Task inputs below:

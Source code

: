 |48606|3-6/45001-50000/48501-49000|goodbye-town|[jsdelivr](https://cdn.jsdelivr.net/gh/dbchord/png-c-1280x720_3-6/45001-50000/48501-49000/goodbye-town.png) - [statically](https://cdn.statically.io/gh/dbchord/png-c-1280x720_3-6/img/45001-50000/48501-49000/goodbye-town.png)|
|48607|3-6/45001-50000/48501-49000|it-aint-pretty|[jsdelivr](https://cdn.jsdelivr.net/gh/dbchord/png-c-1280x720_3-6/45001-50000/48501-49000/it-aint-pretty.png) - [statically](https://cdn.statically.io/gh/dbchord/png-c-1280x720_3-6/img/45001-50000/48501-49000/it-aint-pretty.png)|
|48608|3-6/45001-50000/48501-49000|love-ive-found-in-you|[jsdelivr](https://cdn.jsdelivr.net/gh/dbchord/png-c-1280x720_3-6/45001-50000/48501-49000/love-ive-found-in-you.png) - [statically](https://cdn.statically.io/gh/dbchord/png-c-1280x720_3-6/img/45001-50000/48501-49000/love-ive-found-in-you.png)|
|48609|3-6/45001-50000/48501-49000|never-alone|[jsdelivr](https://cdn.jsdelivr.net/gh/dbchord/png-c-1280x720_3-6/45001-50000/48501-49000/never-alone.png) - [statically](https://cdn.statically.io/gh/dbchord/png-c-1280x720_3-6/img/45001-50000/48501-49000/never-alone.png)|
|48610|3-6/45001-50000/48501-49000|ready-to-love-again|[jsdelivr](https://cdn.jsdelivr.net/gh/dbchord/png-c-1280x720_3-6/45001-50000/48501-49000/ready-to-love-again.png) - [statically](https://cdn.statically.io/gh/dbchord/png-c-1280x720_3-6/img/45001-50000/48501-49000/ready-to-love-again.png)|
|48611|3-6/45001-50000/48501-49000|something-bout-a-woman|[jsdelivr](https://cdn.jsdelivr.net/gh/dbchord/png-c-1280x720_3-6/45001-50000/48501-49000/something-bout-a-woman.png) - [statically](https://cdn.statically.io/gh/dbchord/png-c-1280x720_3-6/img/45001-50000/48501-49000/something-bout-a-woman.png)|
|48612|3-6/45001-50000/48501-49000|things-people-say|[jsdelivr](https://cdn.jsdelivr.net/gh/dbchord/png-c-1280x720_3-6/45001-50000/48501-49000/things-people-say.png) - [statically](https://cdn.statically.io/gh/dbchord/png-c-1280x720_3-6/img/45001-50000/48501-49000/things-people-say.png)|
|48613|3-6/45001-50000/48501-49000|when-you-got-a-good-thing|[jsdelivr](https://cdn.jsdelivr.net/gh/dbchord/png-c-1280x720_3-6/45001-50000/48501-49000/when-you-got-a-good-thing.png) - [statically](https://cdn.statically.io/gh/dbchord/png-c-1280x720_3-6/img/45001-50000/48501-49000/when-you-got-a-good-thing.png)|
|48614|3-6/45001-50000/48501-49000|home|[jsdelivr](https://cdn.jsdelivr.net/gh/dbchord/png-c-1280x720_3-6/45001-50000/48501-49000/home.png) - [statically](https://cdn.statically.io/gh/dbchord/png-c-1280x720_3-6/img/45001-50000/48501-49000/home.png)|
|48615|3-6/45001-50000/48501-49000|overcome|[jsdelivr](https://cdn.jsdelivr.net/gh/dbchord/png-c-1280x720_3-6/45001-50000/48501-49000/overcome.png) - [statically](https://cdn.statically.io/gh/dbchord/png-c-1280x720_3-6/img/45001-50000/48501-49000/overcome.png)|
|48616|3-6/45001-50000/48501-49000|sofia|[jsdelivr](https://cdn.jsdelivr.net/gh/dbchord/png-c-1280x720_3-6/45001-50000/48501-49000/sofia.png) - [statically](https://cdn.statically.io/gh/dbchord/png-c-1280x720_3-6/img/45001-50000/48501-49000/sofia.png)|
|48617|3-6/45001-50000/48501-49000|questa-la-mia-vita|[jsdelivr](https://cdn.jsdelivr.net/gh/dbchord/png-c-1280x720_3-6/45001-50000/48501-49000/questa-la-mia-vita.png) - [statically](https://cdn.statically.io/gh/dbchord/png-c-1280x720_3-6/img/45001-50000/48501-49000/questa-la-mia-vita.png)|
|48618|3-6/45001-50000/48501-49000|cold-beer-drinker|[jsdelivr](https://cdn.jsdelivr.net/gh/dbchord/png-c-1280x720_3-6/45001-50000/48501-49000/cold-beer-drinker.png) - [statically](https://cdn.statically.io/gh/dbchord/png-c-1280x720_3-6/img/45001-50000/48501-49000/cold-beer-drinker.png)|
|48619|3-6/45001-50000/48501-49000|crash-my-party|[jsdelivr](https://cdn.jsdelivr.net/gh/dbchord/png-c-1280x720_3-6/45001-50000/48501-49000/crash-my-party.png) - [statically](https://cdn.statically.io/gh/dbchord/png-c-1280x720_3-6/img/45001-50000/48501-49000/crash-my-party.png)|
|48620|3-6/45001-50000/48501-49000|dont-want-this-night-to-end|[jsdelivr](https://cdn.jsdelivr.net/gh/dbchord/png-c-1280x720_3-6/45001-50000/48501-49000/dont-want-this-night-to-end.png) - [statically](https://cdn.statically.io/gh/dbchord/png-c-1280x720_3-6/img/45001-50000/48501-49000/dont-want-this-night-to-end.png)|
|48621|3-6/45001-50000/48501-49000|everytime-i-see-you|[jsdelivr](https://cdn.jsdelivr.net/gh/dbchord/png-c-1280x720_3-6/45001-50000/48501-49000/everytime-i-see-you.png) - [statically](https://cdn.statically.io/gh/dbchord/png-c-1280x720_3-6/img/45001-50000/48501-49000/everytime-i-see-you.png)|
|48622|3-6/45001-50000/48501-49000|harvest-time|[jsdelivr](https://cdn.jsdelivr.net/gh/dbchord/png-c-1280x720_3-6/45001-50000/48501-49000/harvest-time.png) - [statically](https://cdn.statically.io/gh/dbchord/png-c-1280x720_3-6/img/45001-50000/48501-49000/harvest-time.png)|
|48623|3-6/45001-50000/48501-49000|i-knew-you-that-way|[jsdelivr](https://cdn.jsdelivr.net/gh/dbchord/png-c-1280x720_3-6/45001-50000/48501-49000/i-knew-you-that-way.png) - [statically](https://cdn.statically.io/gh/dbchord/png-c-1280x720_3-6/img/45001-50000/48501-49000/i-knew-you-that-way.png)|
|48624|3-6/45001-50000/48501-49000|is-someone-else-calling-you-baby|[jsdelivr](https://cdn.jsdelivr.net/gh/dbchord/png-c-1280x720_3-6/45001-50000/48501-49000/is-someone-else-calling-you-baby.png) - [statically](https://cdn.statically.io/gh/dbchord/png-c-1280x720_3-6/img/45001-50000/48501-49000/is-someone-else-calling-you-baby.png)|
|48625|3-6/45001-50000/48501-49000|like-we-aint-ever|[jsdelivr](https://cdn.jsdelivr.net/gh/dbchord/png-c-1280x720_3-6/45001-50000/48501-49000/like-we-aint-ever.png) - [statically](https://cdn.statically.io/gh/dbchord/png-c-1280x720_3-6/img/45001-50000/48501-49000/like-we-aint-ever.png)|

End of Task inputs.

** Required work **
Reproduce the listing shown above in its entirety, exactly.

** Answer space **
Source code

: |48606|3-6/45001-50000/48501-49000|goodbye-town|[jsdelivr](https://cdn.jsdelivr.net/gh/dbchord/png-c-1280x720_3-6/45001-50000/48501-49000/goodbye-town.png) - [statically](https://cdn.statically.io/gh/dbchord/png-c-1280x720_3-6/img/45001-50000/48501-49000/goodbye-town.png)|
|48607|3-6/45001-50000/48501-49000|it-aint-pretty|[jsdelivr](https://cdn.jsdelivr.net/gh/dbchord/png-c-1280x720_3-6/45001-50000/48501-49000/it-aint-pretty.png) - [statically](https://cdn.statically.io/gh/dbchord/png-c-1280x720_3-6/img/45001-50000/48501-49000/it-aint-pretty.png)|
|48608|3-6/45001-50000/48501-49000|love-ive-found-in-you|[jsdelivr](https://cdn.jsdelivr.net/gh/dbchord/png-c-1280x720_3-6/45001-50000/48501-49000/love-ive-found-in-you.png) - [statically](https://cdn.statically.io/gh/dbchord/png-c-1280x720_3-6/img/45001-50000/48501-49000/love-ive-found-in-you.png)|
|48609|3-6/45001-50000/48501-49000|never-alone|[jsdelivr](https://cdn.jsdelivr.net/gh/dbchord/png-c-1280x720_3-6/45001-50000/48501-49000/never-alone.png) - [statically](https://cdn.statically.io/gh/dbchord/png-c-1280x720_3-6/img/45001-50000/48501-49000/never-alone.png)|
|48610|3-6/45001-50000/48501-49000|ready-to-love-again|[jsdelivr](https://cdn.jsdelivr.net/gh/dbchord/png-c-1280x720_3-6/45001-50000/48501-49000/ready-to-love-again.png) - [statically](https://cdn.statically.io/gh/dbchord/png-c-1280x720_3-6/img/45001-50000/48501-49000/ready-to-love-again.png)|
|48611|3-6/45001-50000/48501-49000|something-bout-a-woman|[jsdelivr](https://cdn.jsdelivr.net/gh/dbchord/png-c-1280x720_3-6/45001-50000/48501-49000/something-bout-a-woman.png) - [statically](https://cdn.statically.io/gh/dbchord/png-c-1280x720_3-6/img/45001-50000/48501-49000/something-bout-a-woman.png)|
|48612|3-6/45001-50000/48501-49000|things-people-say|[jsdelivr](https://cdn.jsdelivr.net/gh/dbchord/png-c-1280x720_3-6/45001-50000/48501-49000/things-people-say.png) - [statically](https://cdn.statically.io/gh/dbchord/png-c-1280x720_3-6/img/45001-50000/48501-49000/things-people-say.png)|
|48613|3-6/45001-50000/48501-49000|when-you-got-a-good-thing|[jsdelivr](https://cdn.jsdelivr.net/gh/dbchord/png-c-1280x720_3-6/45001-50000/48501-49000/when-you-got-a-good-thing.png) - [statically](https://cdn.statically.io/gh/dbchord/png-c-1280x720_3-6/img/45001-50000/48501-49000/when-you-got-a-good-thing.png)|
|48614|3-6/45001-50000/48501-49000|home|[jsdelivr](https://cdn.jsdelivr.net/gh/dbchord/png-c-1280x720_3-6/45001-50000/48501-49000/home.png) - [statically](https://cdn.statically.io/gh/dbchord/png-c-1280x720_3-6/img/45001-50000/48501-49000/home.png)|
|48615|3-6/45001-50000/48501-49000|overcome|[jsdelivr](https://cdn.jsdelivr.net/gh/dbchord/png-c-1280x720_3-6/45001-50000/48501-49000/overcome.png) - [statically](https://cdn.statically.io/gh/dbchord/png-c-1280x720_3-6/img/45001-50000/48501-49000/overcome.png)|
|48616|3-6/45001-50000/48501-49000|sofia|[jsdelivr](https://cdn.jsdelivr.net/gh/dbchord/png-c-1280x720_3-6/45001-50000/48501-49000/sofia.png) - [statically](https://cdn.statically.io/gh/dbchord/png-c-1280x720_3-6/img/45001-50000/48501-49000/sofia.png)|
|48617|3-6/45001-50000/48501-49000|questa-la-mia-vita|[jsdelivr](https://cdn.jsdelivr.net/gh/dbchord/png-c-1280x720_3-6/45001-50000/48501-49000/questa-la-mia-vita.png) - [statically](https://cdn.statically.io/gh/dbchord/png-c-1280x720_3-6/img/45001-50000/48501-49000/questa-la-mia-vita.png)|
|48618|3-6/45001-50000/48501-49000|cold-beer-drinker|[jsdelivr](https://cdn.jsdelivr.net/gh/dbchord/png-c-1280x720_3-6/45001-50000/48501-49000/cold-beer-drinker.png) - [statically](https://cdn.statically.io/gh/dbchord/png-c-1280x720_3-6/img/45001-50000/48501-49000/cold-beer-drinker.png)|
|48619|3-6/45001-50000/48501-49000|crash-my-party|[jsdelivr](https://cdn.jsdelivr.net/gh/dbchord/png-c-1280x720_3-6/45001-50000/48501-49000/crash-my-party.png) - [statically](https://cdn.statically.io/gh/dbchord/png-c-1280x720_3-6/img/45001-50000/48501-49000/crash-my-party.png)|
|48620|3-6/45001-50000/48501-49000|dont-want-this-night-to-end|[jsdelivr](https://cdn.jsdelivr.net/gh/dbchord/png-c-1280x720_3-6/45001-50000/48501-49000/dont-want-this-night-to-end.png) - [statically](https://cdn.statically.io/gh/dbchord/png-c-1280x720_3-6/img/45001-50000/48501-49000/dont-want-this-night-to-end.png)|
|48621|3-6/45001-50000/48501-49000|everytime-i-see-you|[jsdelivr](https://cdn.jsdelivr.net/gh/dbchord/png-c-1280x720_3-6/45001-50000/48501-49000/everytime-i-see-you.png) - [statically](https://cdn.statically.io/gh/dbchord/png-c-1280x720_3-6/img/45001-50000/48501-49000/everytime-i-see-you.png)|
|48622|3-6/45001-50000/48501-49000|harvest-time|[jsdelivr](https://cdn.jsdelivr.net/gh/dbchord/png-c-1280x720_3-6/45001-50000/48501-49000/harvest-time.png) - [statically](https://cdn.statically.io/gh/dbchord/png-c-1280x720_3-6/img/45001-50000/48501-49000/harvest-time.png)|
|48623|3-6/45001-50000/48501-49000|i-knew-you-that-way|[jsdelivr](https://cdn.jsdelivr.net/gh/dbchord/png-c-1280x720_3-6/45001-50000/48501-49000/i-knew-you-that-way.png) - [statically](https://cdn.statically.io/gh/dbchord/png-c-1280x720_3-6/img/45001-50000/48501-49000/i-knew-you-that-way.png)|
|48624|3-6/45001-50000/48501-49000|is-someone-else-calling-you-baby|[jsdelivr](https://cdn.jsdelivr.net/gh/dbchord/png-c-1280x720_3-6/45001-50000/48501-49000/is-someone-else-calling-you-baby.png) - [statically](https://cdn.statically.io/gh/dbchord/png-c-1280x720_3-6/img/45001-50000/48501-49000/is-someone-else-calling-you-baby.png)|
|48625|3-6/45001-50000/48501-49000|like-we-aint-ever|[jsdelivr](https://cdn.jsdelivr.net/gh/dbchord/png-c-1280x720_3-6/45001-50000/48501-49000/like-we-aint-ever.png) - [statically](https://cdn.statically.io/gh/dbchord/png-c-1280x720_3-6/img/45001-50000/48501-49000/like-we-aint-ever.png)|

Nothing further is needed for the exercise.